Dictionary modifications to enable optimizations.

There are a couple of modifications to the dict that we can make to enable optimizations.
These changes aren't designed to speedup dictionary operations (although they shouldn't slow them down) but to allow a larger range of speculative optimizations.

Exploit the immutability of shared dict keys.

Shared keys can only be added to, never removed from. By setting the dk_usable field to zero, no more keys can be added and the dict-keys becomes immutable.

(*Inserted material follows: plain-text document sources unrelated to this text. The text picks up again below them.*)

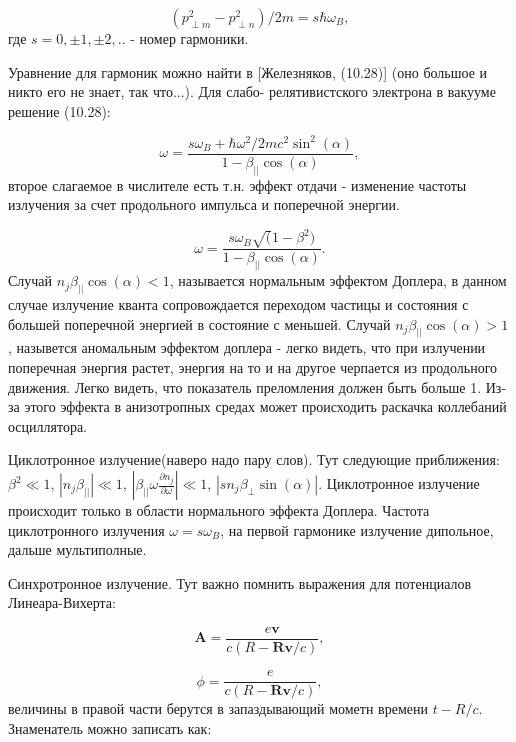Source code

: \documentclass[10pt, a4paper]{article}
\numberwithin{equation}{section}
\begin{document}
\begin{equation}
    (p_{\perp m}^2 - p_{\perp n}^2)/2m = s\hbar\omega_B,
\end{equation}
где $s = 0, \pm1, \pm2, ..$ - номер гармоники.

Уравнение для гармоник можно найти в [Железняков, (10.28)] (оно большое и никто его не знает, так что...). Для слабо-
релятивистского электрона в вакууме решение (10.28):

\begin{equation}
    \omega = \frac{s\omega_B + \hbar \omega^2/2mc^2 \sin^2(\alpha)}{1-\beta_{||}\cos(\alpha)},
\end{equation}
второе слагаемое в числителе есть т.н. эффект отдачи - изменение частоты излучения за счет продольного импульса и
поперечной энергии.

\begin{equation}
    \omega = \frac{s\omega_B \sqrt(1-\beta^2)}{1-\beta_{||}\cos(\alpha)}.
\end{equation}
Случай $n_j\beta_{||}\cos(\alpha)<1$, называется нормальным эффектом Доплера, в данном случае излучение кванта
сопровождается переходом частицы и состояния с большей поперечной энергией в состояние с меньшей. Случай $n_j\beta_{||}\cos(\alpha)>1$,
назывется аномальным эффектом доплера - легко видеть, что при излучении поперечная энергия растет, энергия на то и на 
другое черпается из продольного движения. Легко видеть, что показатель преломления должен быть больше 1.
Из-за этого эффекта в анизотропных средах может происходить раскачка коллебаний осциллятора.

Циклотронное излучение(наверо надо пару слов). Тут следующие приближения: $\beta^2\ll1$, $|n_j\beta_{||}|\ll1$,
$|\beta_{||}\omega\frac{\partial n_j}{\partial \omega}|\ll1$, $|sn_j\beta_{\perp}\sin(\alpha)|$. Циклотронное 
излучение происходит только в области нормального эффекта Доплера. Частота циклотронного излучения $\omega=s\omega_B$,
на первой гармонике излучение дипольное, дальше мультиполные.

Синхротронное излучение.
Тут важно помнить выражения для потенциалов Линеара-Вихерта:

\begin{equation}
    \mathbf{A}=\frac{e\mathbf{v}}{c(R-\mathbf{R}\mathbf{v}/c)},
\end{equation}

\begin{equation}
    \phi=\frac{e}{c(R-\mathbf{R}\mathbf{v}/c)},
\end{equation}
величины в правой части берутся в запаздывающий мометн времени $t-R/c$. Знаменатель можно записать как:
\end{document}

Here are a couple of examples uses:

  1. Loading from builtins. If globals->keys == EXPECTED_KEYS and key not in EXPECTED_KEYS and EXPECTED_KEYS is immutable, then we can read from builtins without have to check globals. If the values in globals change, but the keys don't (as would be the case for global variables) then we still get fast access to builtins.

  2. Loading a method. Functions are non-overriding descriptors, so to cache a function in LOAD_METHOD we just need to check that obj->dict->keys == EXPECTED_KEYS provided that key not in EXPECTED_KEYS and EXPECTED_KEYS is immutable.

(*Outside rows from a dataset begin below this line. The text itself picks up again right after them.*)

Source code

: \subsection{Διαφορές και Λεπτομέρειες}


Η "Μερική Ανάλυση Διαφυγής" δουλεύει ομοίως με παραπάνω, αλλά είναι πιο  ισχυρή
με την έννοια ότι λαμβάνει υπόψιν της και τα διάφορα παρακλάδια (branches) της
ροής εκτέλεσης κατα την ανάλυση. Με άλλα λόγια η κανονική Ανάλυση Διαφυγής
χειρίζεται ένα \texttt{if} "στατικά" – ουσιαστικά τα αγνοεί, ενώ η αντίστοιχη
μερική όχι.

We can achieve the same general effect by versioning the keys, dict_key->version == EXPECTED_VERSION, which would require an extra memory access to check, but wouldn't leak keys as we wouldn't need to hold a reference to EXPECTED_KEYS.

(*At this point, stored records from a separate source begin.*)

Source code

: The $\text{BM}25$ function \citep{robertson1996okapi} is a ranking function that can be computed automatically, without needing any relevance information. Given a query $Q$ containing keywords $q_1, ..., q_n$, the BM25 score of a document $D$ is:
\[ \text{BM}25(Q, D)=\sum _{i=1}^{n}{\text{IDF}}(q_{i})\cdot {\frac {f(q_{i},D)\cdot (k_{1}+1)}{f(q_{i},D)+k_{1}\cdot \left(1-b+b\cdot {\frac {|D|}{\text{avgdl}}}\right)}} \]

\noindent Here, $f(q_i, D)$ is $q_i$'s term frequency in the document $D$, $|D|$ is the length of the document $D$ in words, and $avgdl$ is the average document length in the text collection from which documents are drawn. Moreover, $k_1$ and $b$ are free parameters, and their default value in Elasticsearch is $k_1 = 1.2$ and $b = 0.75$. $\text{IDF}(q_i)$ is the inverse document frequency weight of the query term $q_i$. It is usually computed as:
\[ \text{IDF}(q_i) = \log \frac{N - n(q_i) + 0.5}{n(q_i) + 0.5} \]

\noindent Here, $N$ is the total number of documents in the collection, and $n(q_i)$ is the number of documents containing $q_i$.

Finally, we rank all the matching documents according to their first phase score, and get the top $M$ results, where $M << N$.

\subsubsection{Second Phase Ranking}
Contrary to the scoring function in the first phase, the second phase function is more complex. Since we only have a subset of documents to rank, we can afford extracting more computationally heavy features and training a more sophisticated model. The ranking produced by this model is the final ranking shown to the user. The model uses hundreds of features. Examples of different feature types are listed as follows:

More variants of the lookup function.

The dictionary implements its internal specialization (split-keys, str-only, general) via a function pointer to the relevant lookup function.

By replacing this function pointer with a pair of enums, one for loads and one for stores, would allow additional specializations to insert out-of-line guards, and other special cases.

For example, one way to optimize builtin loads, is to replace them with constant loads, and discard the optimized code should the builtin dict change. We could implement this by specializing the store function of the builtin dict to invalidate all optimized (quickened) code should any value change.

This would leave (on 64bit machines) 6 bytes spare for a keys version, which would be plenty since we only need a version when we want to optimize, not for every change.

Remove the version number from dictionaries

The above optimizations mean that we have no use for the dict version, so we can remove it and save 8 bytes per dict.

LOAD_GLOBAL_BUILTIN example

By making the global's key immutable and adding the ability to de-optimize to the builtin dictionary, LOAD_GLOBAL can be specialized to the highly efficient LOAD_GLOBAL_BUILTIN:

    if (UNLIKELY(globals->keys != EXPECTED_KEYS)) {
         goto maybe_deopt_load_global_builtin; // Handles counter, etc.
    }
    saturating_increment(counter);
    INCREF(cached_value);
    PUSH(cached_value);

Not only is this about as fast as we can get without JIT compilation, it also works when there is a variable in the global dictionary.